Ronald N. Watzman, with him Watzman, DeAngelis & Elovitz, for respondent.
Judges Mencer, Rogers and DiSalle, sitting as a panel of three. Opinion by Judge Mencer.
[ 37 Pa. Commw. Page 285]
Rita Chlodney (Chlodney) was employed by the Norwin School District (School District) as a full-time German teacher. On June 9, 1976, she was advised by the School District that she was being reduced from full time to half time, with a corresponding decrease in salary, for the 1976-77 school year. On August 11, 1976, Chlodney requested a hearing before the Board of School Directors of the School District (Board). Her reduction to half time took effect on August 31, 1976. When the Board failed to respond to her request for a hearing by September 9, 1976, Chlodney filed an appeal with the Secretary of Education (Secretary). On March 17, 1977, the Secretary ordered Chlodney reinstated as a full-time German teacher, without loss of pay. This appeal followed. We affirm the order of the Secretary.
The first issue is whether Chlodney was "demoted" within the meaning of Section 1151 of the Public School Code of 1949 (School Code), Act of March 10, 1949, P.L. 30, as amended, 24 P.S. § 11-1151, or whether
[ 37 Pa. Commw. Page 286]
she was "suspended" within the meaning of Sections 1124 and 1125, 24 P.S. §§ 11-1124, -1125. If Chlodney was demoted, her appeal was properly to the Secretary under Sections 1131 and 1151 of the School Code, 24 P.S. §§ 11-1131, -1151. See, e.g., Black v. Wyalusing Area School District, 27 Pa. Commonwealth Ct. 176, 365 A.2d 1352 (1976). If, however, Chlodney was suspended, her right to appeal would be governed, not by the School Code but by the Local Agency Law, Act of December 2, 1968, P.L. 1133, 53 P.S. § 11301 et seq. See, e.g., Fatscher v. Springfield School District, 28 Pa. Commonwealth Ct. 170, 367 A.2d 1130 (1977). The Secretary of Education has no jurisdiction over appeals under the Local Agency Law.
A demotion under Section 1151 can occur either from reduction of salary or from unfavorable changes of position. See, e.g., Isban v. Department of Education, 34 Pa. Commonwealth Ct. 88, 382 A.2d 1266 (1978). Chlodney's salary was unquestionably reduced.
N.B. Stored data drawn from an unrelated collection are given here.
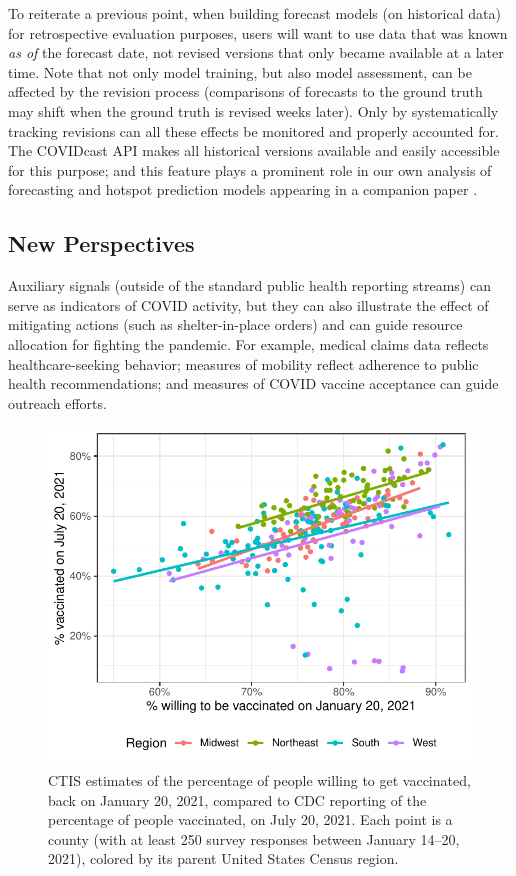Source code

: \documentclass[9pt,twocolumn,twoside,lineno]{pnas-new}
\begin{document}
To reiterate a previous point, when building forecast models (on historical
data) for retrospective evaluation purposes, users will want to use data that
was known \textit{as of} the forecast date, not revised versions that only
became available at a later time. Note that not only model training, but also
model assessment, can be affected by the revision process (comparisons of
forecasts to the ground truth may shift when the ground truth is revised weeks
later). Only by systematically tracking revisions can all these effects be
monitored and properly accounted for.  The COVIDcast API makes all historical
versions available and easily accessible for this purpose; and this feature
plays a prominent role in our own analysis of forecasting and hotspot prediction
models appearing in a companion paper \cite{McDonald:2021}.

\subsection{New Perspectives}

Auxiliary signals (outside of the standard public health reporting streams) can
serve as indicators of COVID activity, but they can also illustrate the effect
of mitigating actions (such as shelter-in-place orders) and can guide resource
allocation for fighting the pandemic. For example, medical claims data reflects
healthcare-seeking behavior; measures of mobility reflect adherence to public
health recommendations; and measures of COVID vaccine acceptance can guide
outreach efforts.

\begin{figure}
  \centering
  \includegraphics[width=\columnwidth]{fig/vaccine-intent-compare.pdf}
  \caption{CTIS estimates of the percentage of people willing to get
    vaccinated, back on January 20, 2021, compared to CDC reporting of the  
    percentage of people vaccinated, on July 20, 2021. Each point is a county
    (with at least 250 survey responses between January 14--20, 2021), colored
    by its parent United States Census region.}     
  \label{fig:vaccine-intent-compare}
\end{figure}
\end{document}
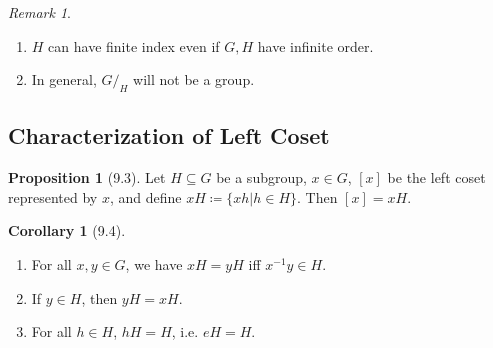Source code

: \documentclass{article}
\newcommand{\coleq}{\coloneqq}
\newcommand{\inverse}[1]{#1^{-1}}
\theoremstyle{definition}
\newtheorem*{cor}{Corollary}
\newtheorem*{prop}{Proposition}
\theoremstyle{remark}
\newtheorem*{rmk}{Remark}
\begin{document}
{{            \begin{rmk}\hfill
                \begin{enumerate}
                    \item $H$ can have finite index even if $G,H$ have infinite order.
                    \item In general, $G/_H$ will not be a group.
                \end{enumerate}
            \end{rmk}
        }
            
        \subsection*{Characterization of Left Coset}{
            \begin{prop}[9.3]
                Let $H \subseteq G$ be a subgroup, $x \in G$, $[x]$ be the left coset represented by $x$, and define $xH \coleq \{xh|h\in H\}$. Then $[x]=xH$.
            \end{prop}
            
            \begin{cor}[9.4]\hfill
                \begin{enumerate}
                    \item For all $x,y \in G$, we have $xH=yH$ iff $\inverse{x}y\in H$.
                    \item If $y\in H$, then $yH=xH$.
                    \item For all $h\in H$, $hH=H$, i.e. $eH=H$.
                \end{enumerate}
            \end{cor}
        }
    }
    
\end{document}
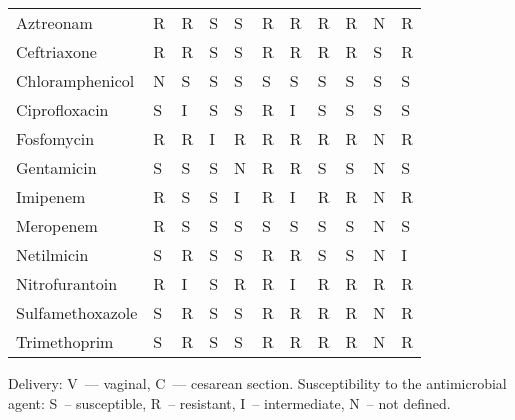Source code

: \begin{table}
\begin{threeparttable}
\begin{tabularx}{\textwidth}{lllllllllll}
                          Aztreonam &           R &           R &           S &           S &      R &      R &      R &      R &      N &      R \\
                        Ceftriaxone &           R &           R &           S &           S &      R &      R &      R &      R &      S &      R \\
                    Chloramphenicol &           N &           S &           S &           S &      S &      S &      S &      S &      S &      S \\
                      Ciprofloxacin &           S &           I &           S &           S &      R &      I &      S &      S &      S &      S \\
                         Fosfomycin &           R &           R &           I &           R &      R &      R &      R &      R &      N &      R \\
                         Gentamicin &           S &           S &           S &           N &      R &      R &      S &      S &      N &      S \\
                           Imipenem &           R &           S &           S &           I &      R &      I &      R &      R &      N &      R \\
                          Meropenem &           R &           S &           S &           S &      S &      S &      S &      S &      N &      S \\
                         Netilmicin &           S &           R &           S &           S &      R &      R &      S &      S &      N &      I \\
                     Nitrofurantoin &           R &           I &           S &           R &      R &      I &      R &      R &      R &      R \\
                   Sulfamethoxazole &           S &           R &           S &           S &      R &      R &      R &      R &      N &      R \\
                       Trimethoprim &           S &           R &           S &           S &      R &      R &      R &      R &      N &      R \\
\bottomrule
\end{tabularx}

\begin{tablenotes}
\item
Delivery: V~--- vaginal, C~--- cesarean section.
Susceptibility to the antimicrobial agent: S~-- susceptible, R~-- resistant, I~-- intermediate, N~-- not defined.
\end{tablenotes}
\end{threeparttable}
\end{table}
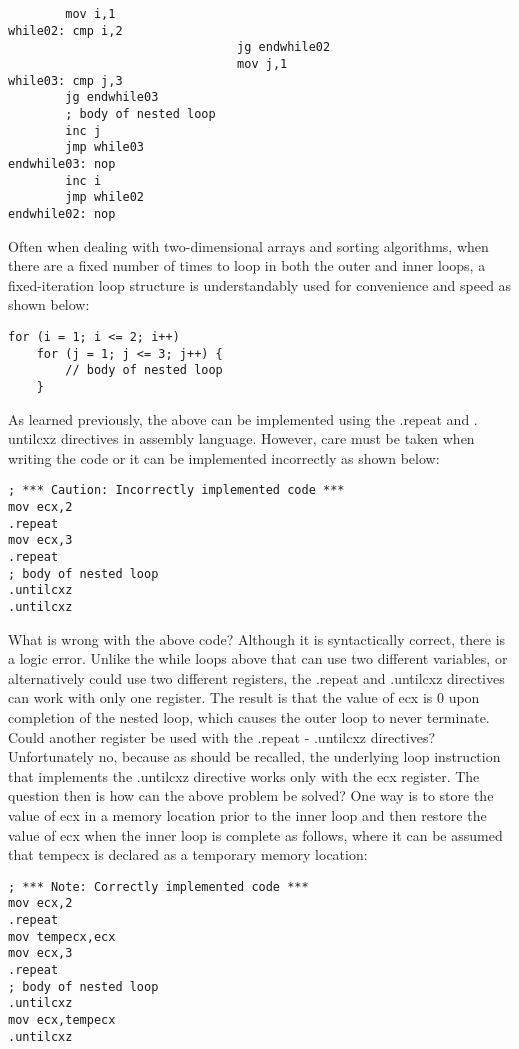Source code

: \documentclass[10pt]{article}
\begin{document}
\begin{verbatim}
        mov i,1
while02: cmp i,2
                                jg endwhile02
                                mov j,1
while03: cmp j,3
        jg endwhile03
        ; body of nested loop
        inc j
        jmp while03
endwhile03: nop
        inc i
        jmp while02
endwhile02: nop
\end{verbatim}

Often when dealing with two-dimensional arrays and sorting algorithms, when there are a fixed number of times to loop in both the outer and inner loops, a fixed-iteration loop structure is understandably used for convenience and speed as shown below:

\begin{verbatim}
for (i = 1; i <= 2; i++)
    for (j = 1; j <= 3; j++) {
        // body of nested loop
    }
\end{verbatim}

As learned previously, the above can be implemented using the .repeat and . untilcxz directives in assembly language. However, care must be taken when writing the code or it can be implemented incorrectly as shown below:

\begin{verbatim}
; *** Caution: Incorrectly implemented code ***
mov ecx,2
.repeat
mov ecx,3
.repeat
; body of nested loop
.untilcxz
.untilcxz
\end{verbatim}

What is wrong with the above code? Although it is syntactically correct, there is a logic error. Unlike the while loops above that can use two different variables, or alternatively could use two different registers, the .repeat and .untilcxz directives can work with only one register. The result is that the value of ecx is 0 upon completion of the nested loop, which causes the outer loop to never terminate. Could another register be used with the .repeat - .untilcxz directives? Unfortunately no, because as should be recalled, the underlying loop instruction that implements the .untilcxz directive works only with the ecx register. The question then is how can the above problem be solved? One way is to store the\\
value of ecx in a memory location prior to the inner loop and then restore the value of ecx when the inner loop is complete as follows, where it can be assumed that tempecx is declared as a temporary memory location:

\begin{verbatim}
; *** Note: Correctly implemented code ***
mov ecx,2
.repeat
mov tempecx,ecx
mov ecx,3
.repeat
; body of nested loop
.untilcxz
mov ecx,tempecx
.untilcxz
\end{verbatim}
\end{document}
In addition, her reduction to part-time status involved a corresponding reduction in duties and responsibilities. These factors strongly suggest that she has been demoted. See Black v. Wyalusing Area School District, supra.
A suspension under Section 1124, on the other hand, is "in the nature of an impermanent separation, it is in reality simply a furlough, it is a laying-off. . . ." Kaplan v. Philadelphia School District, 388 Pa. 213, 217, 130 A.2d 672, 675 (1957) (emphasis added). Chlodney was not separated, furloughed, or laid off. While her reduction to half-time status does not fall readily into either category, we believe that a reduction in pay and responsibilities, rather than a complete termination, renders a transfer to part-time status a demotion rather than a suspension. Therefore, Chlodney's appeal was properly taken to the Secretary.
[ 37 Pa. Commw. Page 287]
The School District also argues that the Secretary erred in ordering Chlodney's reinstatement rather than simply remanding the matter to the Board for a hearing. Section 1151 of the School Code requires the Board to hold a hearing on all proposed nonconsensual demotions involving professional employees. "The demotion, moreover, cannot become effective until after the hearing has taken place." Tassone v. Redstone Township School District, 408 Pa. 290, 294, 183 A.2d 536, 539 (1962) (emphasis in original). Therefore, where, as here, a professional employee has been demoted without the hearing required by the School Code, the demotion is void and reinstatement is the proper remedy.*fn1 Black v. Wyalusing Area School ...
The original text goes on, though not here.